EXTRACTED INFORMATION
══════
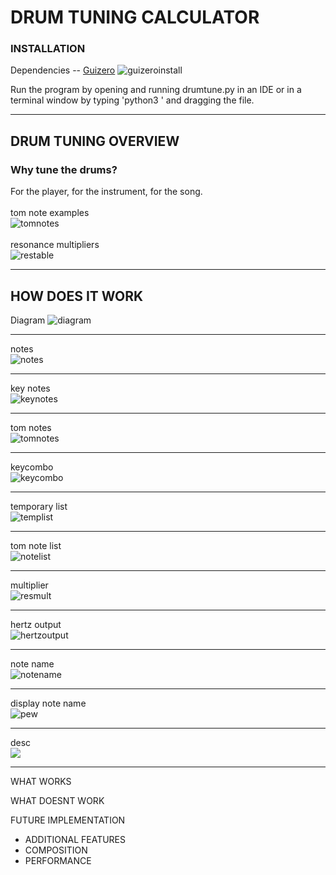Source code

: # DRUM TUNING CALCULATOR

### INSTALLATION

Dependencies -- [Guizero](https://lawsie.github.io/guizero/)
![guizeroinstall](/images/guizeroinstall.png)

Run the program by opening and running drumtune.py in an IDE or in a terminal window by typing 'python3 ' and dragging the file.
***

## DRUM TUNING OVERVIEW

### Why tune the drums?
For the player, for the instrument, for the song.
<br/>
<br/>
tom note examples<br/>
![tomnotes](/images/tomsizenotes.png)<br/>
<br/>
resonance multipliers<br/>
![restable](/images/restable.png)<br/>
***

## HOW DOES IT WORK
Diagram
![diagram](/images/diagram.png)<br/>
***
notes <br/>
![notes](/images/notes.png)<br/>
***
key notes <br/>
![keynotes](/images/keynotes.png)<br/>
***
tom notes <br/>
![tomnotes](/images/tomnotes.png)<br/>
***
keycombo <br/>
![keycombo](/images/keycombo.png)<br/>
***
temporary list <br/>
![templist](/images/templist.png)<br/>
***
tom note list <br/>
![notelist](/images/notelist.png)<br/>
***
multiplier <br/>
![resmult](/images/resmult.png)<br/>
***
hertz output <br/>
![hertzoutput](/images/hertzoutput.png)<br/>
***
note name <br/>
![notename](/images/notename.png)<br/>
***
display note name <br/>
![pew](/images/pew.png)<br/>
***
desc <br/>
![](/images/.png)<br/>
***

WHAT WORKS

WHAT DOESNT WORK

FUTURE IMPLEMENTATION
- ADDITIONAL FEATURES
- COMPOSITION
- PERFORMANCE
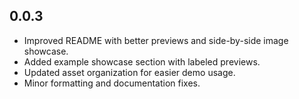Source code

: ## 0.0.3

* Improved README with better previews and side-by-side image showcase.
* Added example showcase section with labeled previews.
* Updated asset organization for easier demo usage.
* Minor formatting and documentation fixes.
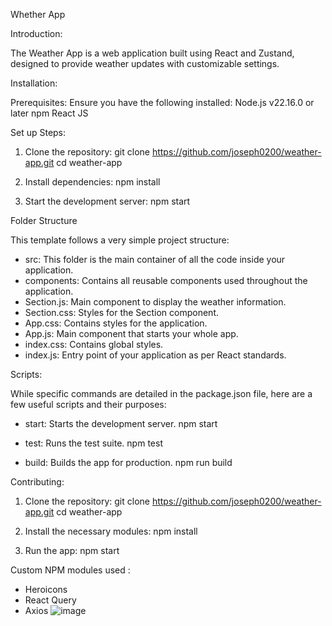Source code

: Whether App

Introduction:

The Weather App is a web application built using React and Zustand, designed to provide weather updates with customizable settings.

Installation:

Prerequisites:
Ensure you have the following installed:
Node.js v22.16.0 or later
npm
React JS

Set up Steps:

1. Clone the repository:
   git clone https://github.com/joseph0200/weather-app.git
   cd weather-app

3. Install dependencies:
   npm install
   
4. Start the development server:
   npm start

Folder Structure

This template follows a very simple project structure:

- src: This folder is the main container of all the code inside your application.
- components: Contains all reusable components used throughout the application.
- Section.js: Main component to display the weather information.
- Section.css: Styles for the Section component.
- App.css: Contains styles for the application.
- App.js: Main component that starts your whole app.
- index.css: Contains global styles.
- index.js: Entry point of your application as per React standards.

Scripts:

While specific commands are detailed in the package.json file, here are a few useful scripts and their purposes:

- start: Starts the development server.
  npm start

- test: Runs the test suite.
  npm test

- build: Builds the app for production.
  npm run build

Contributing:

1. Clone the repository:
   git clone https://github.com/joseph0200/weather-app.git
   cd weather-app

2. Install the necessary modules:
   npm install

3. Run the app:
   npm start

Custom NPM modules used :
- Heroicons
- React Query
- Axios
![image](https://github.com/user-attachments/assets/d6b4b4dd-ce3d-4573-abf3-9a7c007721ef)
══════
Copy whichever lines of the records above contain the word "previews".

* Improved README with better previews and side-by-side image showcase.
* Added example showcase section with labeled previews.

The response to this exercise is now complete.